[Collected data]
━━━━
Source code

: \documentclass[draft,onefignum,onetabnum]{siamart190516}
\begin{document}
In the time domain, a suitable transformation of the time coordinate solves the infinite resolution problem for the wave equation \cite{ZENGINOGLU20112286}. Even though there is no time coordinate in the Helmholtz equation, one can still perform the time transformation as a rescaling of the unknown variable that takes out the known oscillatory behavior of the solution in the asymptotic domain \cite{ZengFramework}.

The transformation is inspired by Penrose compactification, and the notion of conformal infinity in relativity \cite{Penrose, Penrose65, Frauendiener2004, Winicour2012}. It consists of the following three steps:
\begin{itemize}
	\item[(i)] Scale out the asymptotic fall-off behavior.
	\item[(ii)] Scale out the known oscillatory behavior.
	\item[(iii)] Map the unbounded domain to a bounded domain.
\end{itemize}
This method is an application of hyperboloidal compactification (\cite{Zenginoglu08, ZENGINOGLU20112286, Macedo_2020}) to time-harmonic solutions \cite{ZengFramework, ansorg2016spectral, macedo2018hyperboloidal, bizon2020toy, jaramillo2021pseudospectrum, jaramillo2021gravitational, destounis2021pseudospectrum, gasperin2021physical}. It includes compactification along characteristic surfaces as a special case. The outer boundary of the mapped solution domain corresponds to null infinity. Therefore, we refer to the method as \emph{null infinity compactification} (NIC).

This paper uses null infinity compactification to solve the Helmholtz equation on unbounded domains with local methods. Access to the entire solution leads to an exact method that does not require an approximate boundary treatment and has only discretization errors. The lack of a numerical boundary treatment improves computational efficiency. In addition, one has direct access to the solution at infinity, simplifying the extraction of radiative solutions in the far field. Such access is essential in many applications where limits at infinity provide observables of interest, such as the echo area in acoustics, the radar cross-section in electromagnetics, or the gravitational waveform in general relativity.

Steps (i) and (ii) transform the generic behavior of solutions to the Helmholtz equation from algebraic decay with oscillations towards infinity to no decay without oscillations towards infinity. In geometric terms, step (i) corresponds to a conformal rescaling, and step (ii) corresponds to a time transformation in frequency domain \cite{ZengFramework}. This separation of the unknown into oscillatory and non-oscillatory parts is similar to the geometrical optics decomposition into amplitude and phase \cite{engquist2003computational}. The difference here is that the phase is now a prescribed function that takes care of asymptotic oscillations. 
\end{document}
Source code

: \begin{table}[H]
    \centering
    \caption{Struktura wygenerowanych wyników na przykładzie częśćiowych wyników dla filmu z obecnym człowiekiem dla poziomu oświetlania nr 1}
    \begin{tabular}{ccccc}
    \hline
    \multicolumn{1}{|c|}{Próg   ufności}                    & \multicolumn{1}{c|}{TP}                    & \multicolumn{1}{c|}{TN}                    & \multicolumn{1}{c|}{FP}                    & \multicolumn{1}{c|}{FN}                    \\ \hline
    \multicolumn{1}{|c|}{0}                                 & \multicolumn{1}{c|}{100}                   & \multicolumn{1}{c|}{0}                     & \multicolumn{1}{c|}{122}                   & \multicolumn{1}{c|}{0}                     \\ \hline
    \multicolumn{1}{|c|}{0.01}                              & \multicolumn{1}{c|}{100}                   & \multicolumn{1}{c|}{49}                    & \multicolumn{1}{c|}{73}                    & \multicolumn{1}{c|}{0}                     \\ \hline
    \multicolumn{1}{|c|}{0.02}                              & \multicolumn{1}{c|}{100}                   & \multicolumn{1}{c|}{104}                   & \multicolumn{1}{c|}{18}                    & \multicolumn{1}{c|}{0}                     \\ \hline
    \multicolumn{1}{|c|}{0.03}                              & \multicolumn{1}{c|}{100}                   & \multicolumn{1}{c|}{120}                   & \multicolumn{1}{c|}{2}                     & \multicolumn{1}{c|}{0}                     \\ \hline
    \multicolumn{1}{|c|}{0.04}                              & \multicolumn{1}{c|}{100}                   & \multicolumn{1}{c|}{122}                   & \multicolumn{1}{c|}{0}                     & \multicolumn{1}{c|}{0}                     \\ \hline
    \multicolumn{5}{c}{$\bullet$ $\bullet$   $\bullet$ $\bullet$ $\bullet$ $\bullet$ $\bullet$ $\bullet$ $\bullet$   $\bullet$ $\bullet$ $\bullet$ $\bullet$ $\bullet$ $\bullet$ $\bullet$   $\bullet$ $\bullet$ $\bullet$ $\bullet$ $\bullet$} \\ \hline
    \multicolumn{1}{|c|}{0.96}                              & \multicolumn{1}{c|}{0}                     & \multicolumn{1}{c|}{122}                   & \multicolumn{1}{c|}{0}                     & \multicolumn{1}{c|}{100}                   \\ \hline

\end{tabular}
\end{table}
━━━━
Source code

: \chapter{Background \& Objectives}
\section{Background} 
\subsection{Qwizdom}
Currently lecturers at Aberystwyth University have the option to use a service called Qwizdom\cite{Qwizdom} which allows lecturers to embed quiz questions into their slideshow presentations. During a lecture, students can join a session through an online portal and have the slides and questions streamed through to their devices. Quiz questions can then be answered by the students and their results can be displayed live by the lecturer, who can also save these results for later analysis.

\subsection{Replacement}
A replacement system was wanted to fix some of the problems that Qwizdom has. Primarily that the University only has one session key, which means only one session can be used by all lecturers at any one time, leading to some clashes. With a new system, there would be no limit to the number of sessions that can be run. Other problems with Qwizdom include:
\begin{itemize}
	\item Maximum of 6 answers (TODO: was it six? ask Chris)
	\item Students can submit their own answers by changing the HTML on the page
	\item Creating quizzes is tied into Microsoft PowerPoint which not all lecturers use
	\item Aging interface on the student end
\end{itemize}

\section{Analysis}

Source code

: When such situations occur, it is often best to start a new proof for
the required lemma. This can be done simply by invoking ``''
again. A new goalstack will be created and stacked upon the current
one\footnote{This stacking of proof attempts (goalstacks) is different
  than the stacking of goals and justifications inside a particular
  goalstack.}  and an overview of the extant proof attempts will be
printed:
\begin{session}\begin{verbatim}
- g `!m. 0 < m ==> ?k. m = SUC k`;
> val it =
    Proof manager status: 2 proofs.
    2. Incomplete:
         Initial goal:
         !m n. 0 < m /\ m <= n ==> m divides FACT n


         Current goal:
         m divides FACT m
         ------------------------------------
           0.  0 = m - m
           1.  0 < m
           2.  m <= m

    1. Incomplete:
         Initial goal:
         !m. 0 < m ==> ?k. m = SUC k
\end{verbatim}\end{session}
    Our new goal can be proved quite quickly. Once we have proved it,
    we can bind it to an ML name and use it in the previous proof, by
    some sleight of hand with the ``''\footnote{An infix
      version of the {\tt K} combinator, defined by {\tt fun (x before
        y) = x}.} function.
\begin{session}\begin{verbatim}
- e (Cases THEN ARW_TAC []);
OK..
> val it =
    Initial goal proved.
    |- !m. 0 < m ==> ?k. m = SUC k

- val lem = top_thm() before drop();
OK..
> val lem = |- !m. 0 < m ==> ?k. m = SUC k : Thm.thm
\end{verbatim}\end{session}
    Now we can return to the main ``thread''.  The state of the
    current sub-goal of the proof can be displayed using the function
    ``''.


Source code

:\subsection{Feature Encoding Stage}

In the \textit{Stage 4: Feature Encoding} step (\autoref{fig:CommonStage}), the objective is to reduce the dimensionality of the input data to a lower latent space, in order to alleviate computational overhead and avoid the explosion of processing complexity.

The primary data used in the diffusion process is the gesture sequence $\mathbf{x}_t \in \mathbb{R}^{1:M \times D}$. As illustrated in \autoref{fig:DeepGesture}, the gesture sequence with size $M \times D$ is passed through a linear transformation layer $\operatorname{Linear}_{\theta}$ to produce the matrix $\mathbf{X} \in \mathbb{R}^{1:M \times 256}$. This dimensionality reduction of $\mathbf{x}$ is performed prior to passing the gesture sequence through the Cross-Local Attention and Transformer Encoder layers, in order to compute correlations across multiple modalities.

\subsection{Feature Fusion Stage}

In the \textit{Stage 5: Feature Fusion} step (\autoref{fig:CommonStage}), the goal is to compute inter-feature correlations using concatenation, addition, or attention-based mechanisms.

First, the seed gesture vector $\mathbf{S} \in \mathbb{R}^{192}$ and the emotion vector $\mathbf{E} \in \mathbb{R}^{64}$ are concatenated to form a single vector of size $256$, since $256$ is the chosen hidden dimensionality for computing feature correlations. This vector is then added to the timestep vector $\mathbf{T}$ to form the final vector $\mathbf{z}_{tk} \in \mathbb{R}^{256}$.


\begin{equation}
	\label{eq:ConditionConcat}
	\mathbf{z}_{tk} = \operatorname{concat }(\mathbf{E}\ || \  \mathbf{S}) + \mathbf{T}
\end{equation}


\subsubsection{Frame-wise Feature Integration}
━━━━
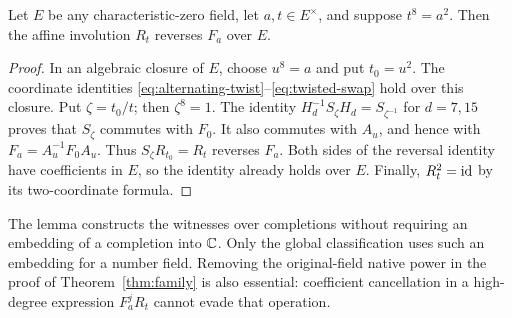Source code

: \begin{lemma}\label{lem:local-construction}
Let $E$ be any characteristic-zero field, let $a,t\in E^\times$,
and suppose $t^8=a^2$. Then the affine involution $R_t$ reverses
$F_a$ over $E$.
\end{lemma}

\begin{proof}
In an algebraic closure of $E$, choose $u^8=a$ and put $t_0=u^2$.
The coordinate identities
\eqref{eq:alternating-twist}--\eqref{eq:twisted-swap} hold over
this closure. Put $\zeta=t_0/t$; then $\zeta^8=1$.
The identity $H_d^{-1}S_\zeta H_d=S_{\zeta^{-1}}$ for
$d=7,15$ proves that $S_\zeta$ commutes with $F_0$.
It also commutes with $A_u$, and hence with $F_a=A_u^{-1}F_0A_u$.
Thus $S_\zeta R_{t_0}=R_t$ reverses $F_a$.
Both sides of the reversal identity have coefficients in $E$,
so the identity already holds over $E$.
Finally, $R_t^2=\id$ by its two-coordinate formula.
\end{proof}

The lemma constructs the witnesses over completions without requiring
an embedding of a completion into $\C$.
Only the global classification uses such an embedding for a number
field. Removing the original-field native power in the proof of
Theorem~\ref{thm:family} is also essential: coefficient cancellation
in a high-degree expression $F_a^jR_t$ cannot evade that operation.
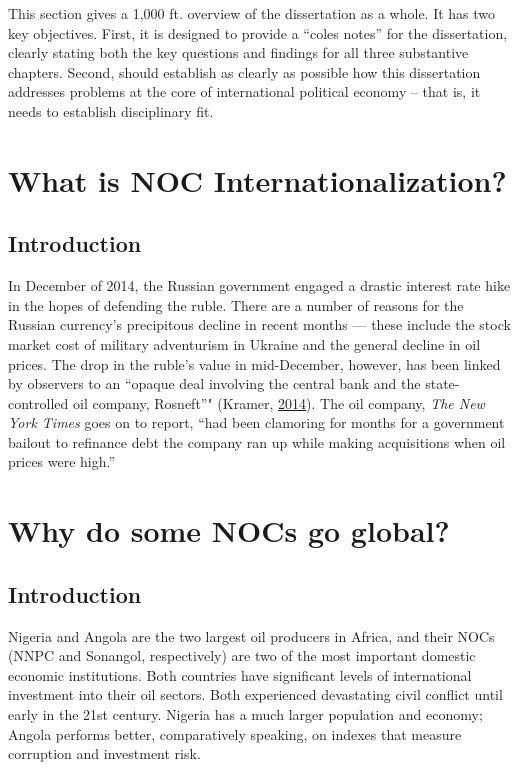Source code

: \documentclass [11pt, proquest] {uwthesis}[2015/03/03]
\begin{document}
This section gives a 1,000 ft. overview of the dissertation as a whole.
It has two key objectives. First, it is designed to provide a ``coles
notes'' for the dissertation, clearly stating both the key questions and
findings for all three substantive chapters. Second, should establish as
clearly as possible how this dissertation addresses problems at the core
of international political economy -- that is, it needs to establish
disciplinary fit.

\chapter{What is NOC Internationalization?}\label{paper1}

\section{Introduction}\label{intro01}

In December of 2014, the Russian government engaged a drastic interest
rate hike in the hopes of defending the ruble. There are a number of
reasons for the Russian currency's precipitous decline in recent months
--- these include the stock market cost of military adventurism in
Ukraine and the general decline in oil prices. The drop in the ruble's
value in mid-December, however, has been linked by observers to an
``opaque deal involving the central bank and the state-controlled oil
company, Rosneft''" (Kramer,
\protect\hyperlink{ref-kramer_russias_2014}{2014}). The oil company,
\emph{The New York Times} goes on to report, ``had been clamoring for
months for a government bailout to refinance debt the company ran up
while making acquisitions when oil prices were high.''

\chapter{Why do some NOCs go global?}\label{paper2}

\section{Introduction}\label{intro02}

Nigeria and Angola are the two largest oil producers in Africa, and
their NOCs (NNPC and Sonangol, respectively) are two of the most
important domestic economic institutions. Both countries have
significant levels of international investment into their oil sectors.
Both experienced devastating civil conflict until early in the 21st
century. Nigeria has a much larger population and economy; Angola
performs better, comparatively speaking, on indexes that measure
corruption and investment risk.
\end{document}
━━━━
→ **Task prompt**: In the entries above, find each line with the word "Nigeria" and return it.

→ **Written response**:
Nigeria and Angola are the two largest oil producers in Africa, and
century. Nigeria has a much larger population and economy; Angola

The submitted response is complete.